Adam Blatner

Words and Images from the Mind of Adam Blatner

Creativity Enhancement

Originally posted on July 26, 2017

Action Explorations are really just using psychodramatic methods and related approaches as tools for enhancing creativity, in business, community-building, education, even developing spirituality. Applied beyond the context of psychotherapy, though, I prefer using the term “action explorations.” In other fields, creativity itself  is being recognized as a valuable dynamic in producing ever more useful innovations. If you think about it, part of what therapy does is to enhance creativity. However, this re-framing expands beyond the context of treatment of those in the sick role.

We’re starting with what psychodrama psychotherapy teaches us. The medical model acted as a sociological womb, protecting the new application. And this not only applies to psychodrama, but also includes drama therapy and the other creative arts therapies. The real point is that we apply these methods as “creativity enhancement” also in businesses, schools, families, churches, recreational contexts, and so forth.

Creativity enhancement is a new descriptive phrase for using methods to do this, such as psychodrama, but applying them beyond the context of psychotherapy. Better, I prefer the term,  “action explorations” as a term for trans-therapy uses of psychodramatic methods.

Many patients in therapy are too tied up with their symptoms to make many breakthroughs, compared to those whose ignorance is conflict-free. Using a new term, creativity enhancement, releases many associations. Creativity is what is being promoted in this present (21st) century. Those who were creative might have been suppressed or ignored in centuries past. So let’s shift the terminology from applied improvisation or psychodrama to “creativity enhancement.”

What is being done is to systematically open the mind, apply it to creative challenges. Don’t assume that “answers” will be immediately forthcoming; sometimes solutions “come out of left field,” so to speak.

Terminology

Moreno used the term, psychodrama, which reflects his choice of working within the medical model.  Now that the medical model has retreated into what can be experimentally verified, with some emphasis on biological science, the term has grown obsolete, semantically. Plus, there have been many knock-offs and distortions over the years. So I have begun to use “action explora-tions” as an equivalent term, and recently thought of also calling these techniques “creativity enhancements.” What used to be called psychodramatic technques in fact invite our minds to think afresh and from new perspectives.

Another ambiguity is the context where the methods are to be applied. Moreno allied himself with the medical model, as I said, especially when psychoanalysis was dominant. Of course Moreno wanted to contrast his own approach with Freuds, and did so—but compared to biological, psychopharmacological approaches, both pscyhodrama and psychoanalytic work with the mind and the social field—“soft” forms of knowledge.

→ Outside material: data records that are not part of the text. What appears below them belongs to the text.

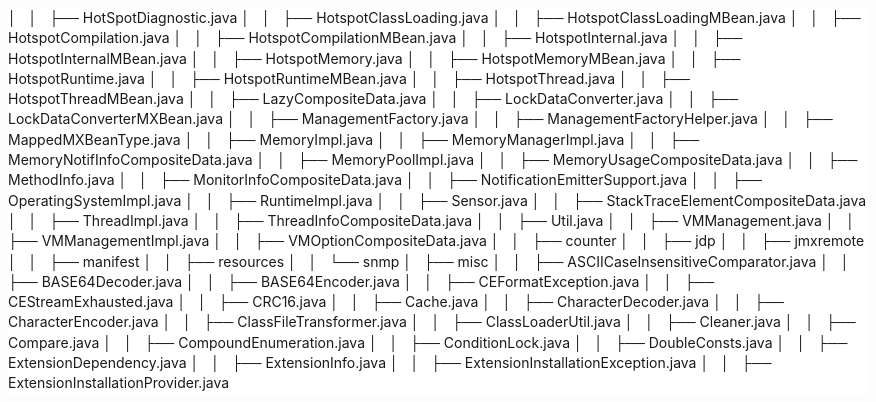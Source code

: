 │   │   ├── HotSpotDiagnostic.java
│   │   ├── HotspotClassLoading.java
│   │   ├── HotspotClassLoadingMBean.java
│   │   ├── HotspotCompilation.java
│   │   ├── HotspotCompilationMBean.java
│   │   ├── HotspotInternal.java
│   │   ├── HotspotInternalMBean.java
│   │   ├── HotspotMemory.java
│   │   ├── HotspotMemoryMBean.java
│   │   ├── HotspotRuntime.java
│   │   ├── HotspotRuntimeMBean.java
│   │   ├── HotspotThread.java
│   │   ├── HotspotThreadMBean.java
│   │   ├── LazyCompositeData.java
│   │   ├── LockDataConverter.java
│   │   ├── LockDataConverterMXBean.java
│   │   ├── ManagementFactory.java
│   │   ├── ManagementFactoryHelper.java
│   │   ├── MappedMXBeanType.java
│   │   ├── MemoryImpl.java
│   │   ├── MemoryManagerImpl.java
│   │   ├── MemoryNotifInfoCompositeData.java
│   │   ├── MemoryPoolImpl.java
│   │   ├── MemoryUsageCompositeData.java
│   │   ├── MethodInfo.java
│   │   ├── MonitorInfoCompositeData.java
│   │   ├── NotificationEmitterSupport.java
│   │   ├── OperatingSystemImpl.java
│   │   ├── RuntimeImpl.java
│   │   ├── Sensor.java
│   │   ├── StackTraceElementCompositeData.java
│   │   ├── ThreadImpl.java
│   │   ├── ThreadInfoCompositeData.java
│   │   ├── Util.java
│   │   ├── VMManagement.java
│   │   ├── VMManagementImpl.java
│   │   ├── VMOptionCompositeData.java
│   │   ├── counter
│   │   ├── jdp
│   │   ├── jmxremote
│   │   ├── manifest
│   │   ├── resources
│   │   └── snmp
│   ├── misc
│   │   ├── ASCIICaseInsensitiveComparator.java
│   │   ├── BASE64Decoder.java
│   │   ├── BASE64Encoder.java
│   │   ├── CEFormatException.java
│   │   ├── CEStreamExhausted.java
│   │   ├── CRC16.java
│   │   ├── Cache.java
│   │   ├── CharacterDecoder.java
│   │   ├── CharacterEncoder.java
│   │   ├── ClassFileTransformer.java
│   │   ├── ClassLoaderUtil.java
│   │   ├── Cleaner.java
│   │   ├── Compare.java
│   │   ├── CompoundEnumeration.java
│   │   ├── ConditionLock.java
│   │   ├── DoubleConsts.java
│   │   ├── ExtensionDependency.java
│   │   ├── ExtensionInfo.java
│   │   ├── ExtensionInstallationException.java
│   │   ├── ExtensionInstallationProvider.java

It turns out that both these fields really work best when the subjects are not overly handicapped by co-morbidity. That is a condition where there are more than one form of psychopathology. The problem is that they reinforce each other, so that the difficulty in treating people with two or more psychopathological condition rises as the square of the number of condition. Three co-morbid conditions are nine times more difficult to treat, because each type feeds off of and reinforces the cognitive distortions of the others! (This is an estimate. I don’t know how I would prove it.) Also, people in groups with a subtle suggestion or expectation that groups can be creative tend to participate in ways that are indeed creative (Sawyer, 2017).

Transcending the Context of Therapy

Freudian psychoanalysis and psychodrama both aim at catalyzing another level of awareness in the mind. Both got channeled into the context of psychotherapy, although in fact both work better with healthier people. If the goal shifts away from therapy and instead to catalyzing creativity, it all becomes more obvious. To say it again, the difficulty in treatment rises with the square of psychopathology.

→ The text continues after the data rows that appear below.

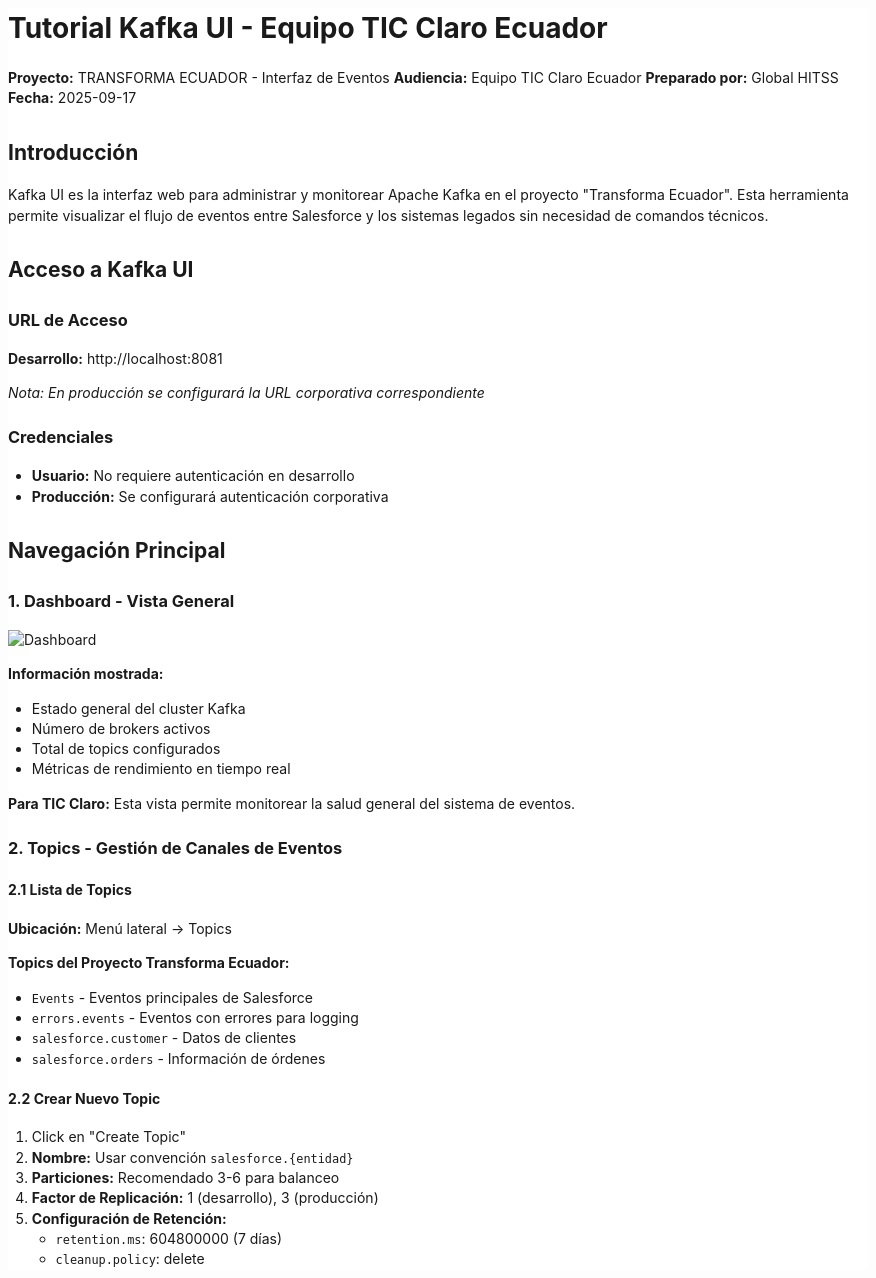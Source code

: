 # Tutorial Kafka UI - Equipo TIC Claro Ecuador

**Proyecto:** TRANSFORMA ECUADOR - Interfaz de Eventos
**Audiencia:** Equipo TIC Claro Ecuador
**Preparado por:** Global HITSS
**Fecha:** 2025-09-17

## Introducción

Kafka UI es la interfaz web para administrar y monitorear Apache Kafka en el proyecto "Transforma Ecuador". Esta herramienta permite visualizar el flujo de eventos entre Salesforce y los sistemas legados sin necesidad de comandos técnicos.

## Acceso a Kafka UI

### URL de Acceso
**Desarrollo:** http://localhost:8081

*Nota: En producción se configurará la URL corporativa correspondiente*

### Credenciales
- **Usuario:** No requiere autenticación en desarrollo
- **Producción:** Se configurará autenticación corporativa

## Navegación Principal

### 1. Dashboard - Vista General
![Dashboard](./docs/dashboard.png)

**Información mostrada:**
- Estado general del cluster Kafka
- Número de brokers activos
- Total de topics configurados
- Métricas de rendimiento en tiempo real

**Para TIC Claro:** Esta vista permite monitorear la salud general del sistema de eventos.

### 2. Topics - Gestión de Canales de Eventos

#### 2.1 Lista de Topics
**Ubicación:** Menú lateral → Topics

**Topics del Proyecto Transforma Ecuador:**
- `Events` - Eventos principales de Salesforce
- `errors.events` - Eventos con errores para logging
- `salesforce.customer` - Datos de clientes
- `salesforce.orders` - Información de órdenes

#### 2.2 Crear Nuevo Topic
1. Click en "Create Topic"
2. **Nombre:** Usar convención `salesforce.{entidad}`
3. **Particiones:** Recomendado 3-6 para balanceo
4. **Factor de Replicación:** 1 (desarrollo), 3 (producción)
5. **Configuración de Retención:**
   - `retention.ms`: 604800000 (7 días)
   - `cleanup.policy`: delete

Self-awareness is best cultivated in people who are not unduly burdened by more than slight degrees of “neurosis.” If the goal shifts from treatment and alleviation if not cure to releasing the clients’ creative potential, this becomes clearer.

The problem is that psychodrama (and the other forms of therapy) really should be recognized as operating also—and even more so!—in the realm of healthy creativity. Re-visioning problems differently is part of what psychodrama offers. What I’m suggesting, not to put too fine a point on it, is a separation of psychodrama-action-explorations used for non-psychotherapeutic contexts—creativity enhancement—from psychodrama applied as therapy.

I don’t object to psychodrama psychotherapy—in fact I wrote a book and many chapters on it! It’s just that I’m opening more fully to the way Morenian methods may be applied quite beyond the context of psychotherapy. I suspect that these new applications are far more powerful and effective.

Applying action explorations for creativity enhancement involves far less orthodoxy, less need to prove effectiveness in treating a wide range of illness, and less of a fight for justification. A shift of basic model leads to a huge shift in results.